Notch and TAZ are implicated in cholangiocarcinogenesis, but whether and how these oncogenic molecules interact remain unknown.

Methods

The development of cholangiocarcinoma (CCA) was induced by hydrodynamic tail vein injection of oncogenes (Notch1 intracellular domain [NICD]/AKT) to the FVB/NJ mice. CCA xenograft was developed by inoculation of human CCA cells into the livers of SCID mice. Tissues and cells were analyzed using quantitative reverse transcription polymerase chain reaction, Western blotting analyses, immunohistochemistry, chromatin immunoprecipitation-quantitative polymerase chain reaction and WST-1 cell proliferation assay.

Results

Our experimental findings show that TAZ is indispensable in NICD-driven cholangiocarcinogenesis. Notch activation induces the expression of methyltransferase like-3 (METTL3), which catalyzes N6-methyladenosine modification of TAZ mRNA and that this mechanism plays a central role in the crosstalk between Notch and TAZ in CCA cells.
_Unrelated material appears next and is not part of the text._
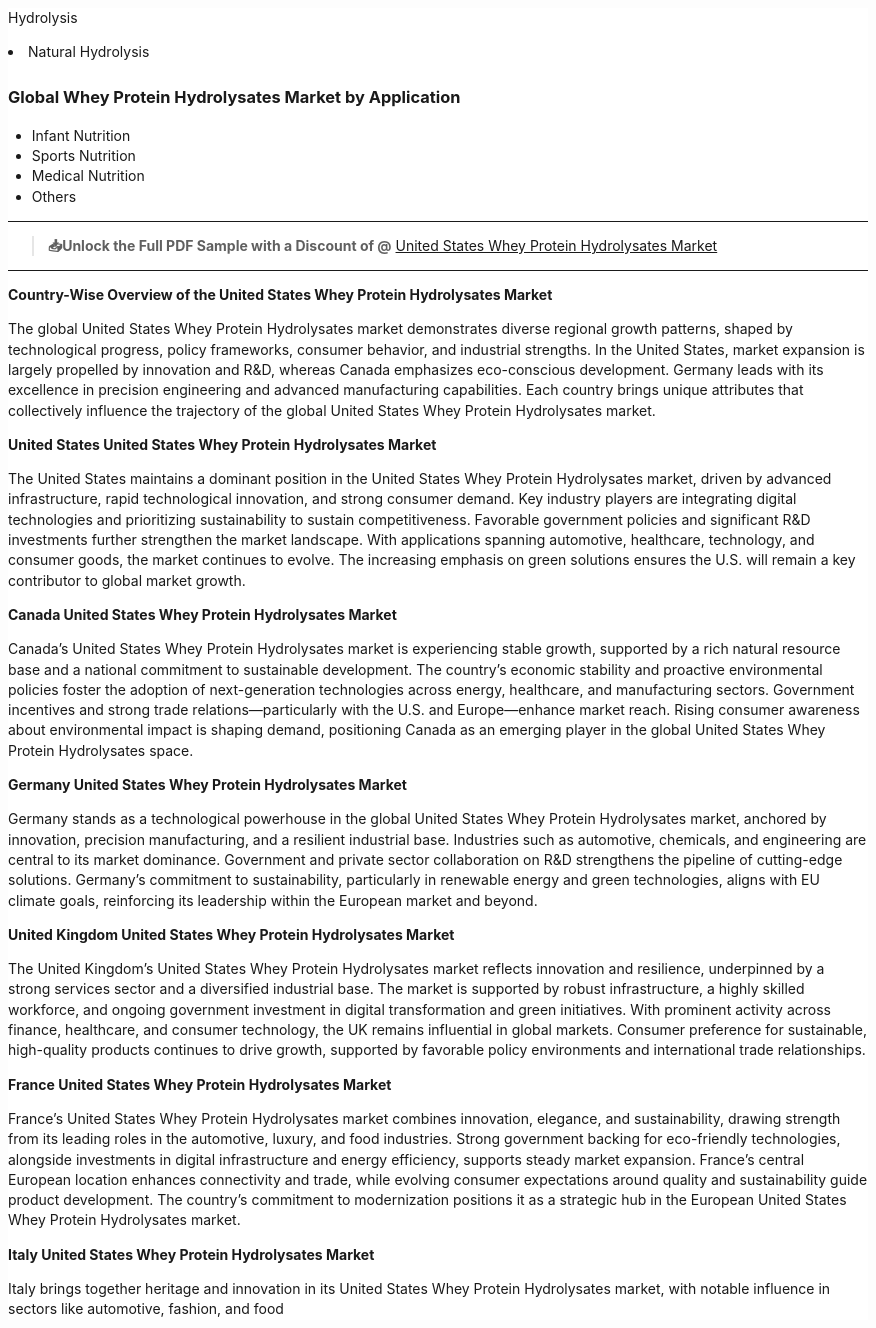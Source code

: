 Hydrolysis</li><li>Natural Hydrolysis</li></ul><h3>Global Whey Protein Hydrolysates Market by Application</h3><ul><li>Infant Nutrition</li><li>Sports Nutrition</li><li>Medical Nutrition</li><li>Others</li></ul></p><hr /><blockquote><p><strong>📥Unlock the Full PDF Sample with a Discount of @</strong> <a href="https://www.marketresearchintellect.com/ask-for-discount/?rid=1084449&amp;utm_source=Github-April&amp;utm_medium=016">United States Whey Protein Hydrolysates Market</a></p></blockquote><hr /><p class="" data-start="217" data-end="261"><strong data-start="217" data-end="261">Country-Wise Overview of the United States Whey Protein Hydrolysates Market</strong></p><p class="" data-start="263" data-end="774">The global United States Whey Protein Hydrolysates market demonstrates diverse regional growth patterns, shaped by technological progress, policy frameworks, consumer behavior, and industrial strengths. In the United States, market expansion is largely propelled by innovation and R&amp;D, whereas Canada emphasizes eco-conscious development. Germany leads with its excellence in precision engineering and advanced manufacturing capabilities. Each country brings unique attributes that collectively influence the trajectory of the global United States Whey Protein Hydrolysates market.</p><p class="" data-start="776" data-end="1421"><strong data-start="776" data-end="805">United States United States Whey Protein Hydrolysates Market</strong></p><p class="" data-start="776" data-end="1421">The United States maintains a dominant position in the United States Whey Protein Hydrolysates market, driven by advanced infrastructure, rapid technological innovation, and strong consumer demand. Key industry players are integrating digital technologies and prioritizing sustainability to sustain competitiveness. Favorable government policies and significant R&amp;D investments further strengthen the market landscape. With applications spanning automotive, healthcare, technology, and consumer goods, the market continues to evolve. The increasing emphasis on green solutions ensures the U.S. will remain a key contributor to global market growth.</p><p class="" data-start="1423" data-end="2019"><strong data-start="1423" data-end="1445">Canada United States Whey Protein Hydrolysates Market</strong></p><p class="" data-start="1423" data-end="2019">Canada&rsquo;s United States Whey Protein Hydrolysates market is experiencing stable growth, supported by a rich natural resource base and a national commitment to sustainable development. The country&rsquo;s economic stability and proactive environmental policies foster the adoption of next-generation technologies across energy, healthcare, and manufacturing sectors. Government incentives and strong trade relations&mdash;particularly with the U.S. and Europe&mdash;enhance market reach. Rising consumer awareness about environmental impact is shaping demand, positioning Canada as an emerging player in the global United States Whey Protein Hydrolysates space.</p><p class="" data-start="2021" data-end="2591"><strong data-start="2021" data-end="2044">Germany United States Whey Protein Hydrolysates Market</strong></p><p class="" data-start="2021" data-end="2591">Germany stands as a technological powerhouse in the global United States Whey Protein Hydrolysates market, anchored by innovation, precision manufacturing, and a resilient industrial base. Industries such as automotive, chemicals, and engineering are central to its market dominance. Government and private sector collaboration on R&amp;D strengthens the pipeline of cutting-edge solutions. Germany&rsquo;s commitment to sustainability, particularly in renewable energy and green technologies, aligns with EU climate goals, reinforcing its leadership within the European market and beyond.</p><p class="" data-start="2593" data-end="3221"><strong data-start="2593" data-end="2623">United Kingdom United States Whey Protein Hydrolysates Market</strong></p><p class="" data-start="2593" data-end="3221">The United Kingdom&rsquo;s United States Whey Protein Hydrolysates market reflects innovation and resilience, underpinned by a strong services sector and a diversified industrial base. The market is supported by robust infrastructure, a highly skilled workforce, and ongoing government investment in digital transformation and green initiatives. With prominent activity across finance, healthcare, and consumer technology, the UK remains influential in global markets. Consumer preference for sustainable, high-quality products continues to drive growth, supported by favorable policy environments and international trade relationships.</p><p class="" data-start="3223" data-end="3838"><strong data-start="3223" data-end="3245">France United States Whey Protein Hydrolysates Market</strong></p><p class="" data-start="3223" data-end="3838">France&rsquo;s United States Whey Protein Hydrolysates market combines innovation, elegance, and sustainability, drawing strength from its leading roles in the automotive, luxury, and food industries. Strong government backing for eco-friendly technologies, alongside investments in digital infrastructure and energy efficiency, supports steady market expansion. France&rsquo;s central European location enhances connectivity and trade, while evolving consumer expectations around quality and sustainability guide product development. The country&rsquo;s commitment to modernization positions it as a strategic hub in the European United States Whey Protein Hydrolysates market.</p><p class="" data-start="3840" data-end="4422"><strong data-start="3840" data-end="3861">Italy United States Whey Protein Hydrolysates Market</strong></p><p class="" data-start="3840" data-end="4422">Italy brings together heritage and innovation in its United States Whey Protein Hydrolysates market, with notable influence in sectors like automotive, fashion, and food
Mechanistically, Notch regulates the expression of METTL3 through the binding of NICD to its downstream transcription factor CSL in the promoter region of METTL3. METTL3 in turn mediates N6-methyladenosine modification of TAZ mRNA, which is recognized by the m6A reader YTHDF1 to enhance TAZ protein translation. We observed that inhibition of Notch signaling decreased the protein levels of both MELLT3 and TAZ. Depletion of METTL3 by short hairpin RNAs or by the next generation GapmeR antisense oligonucleotides decreased the level of TAZ protein and inhibited the growth of human CCA cells in vitro and in mice.

Conclusion

This study describes a novel Notch-METTL3-TAZ signaling cascade, which is important in CCA development and progression. Our experimental results provide new insight into how the Notch pathway cooperates with TAZ signaling in CCA, and the findings may have important therapeutic implications.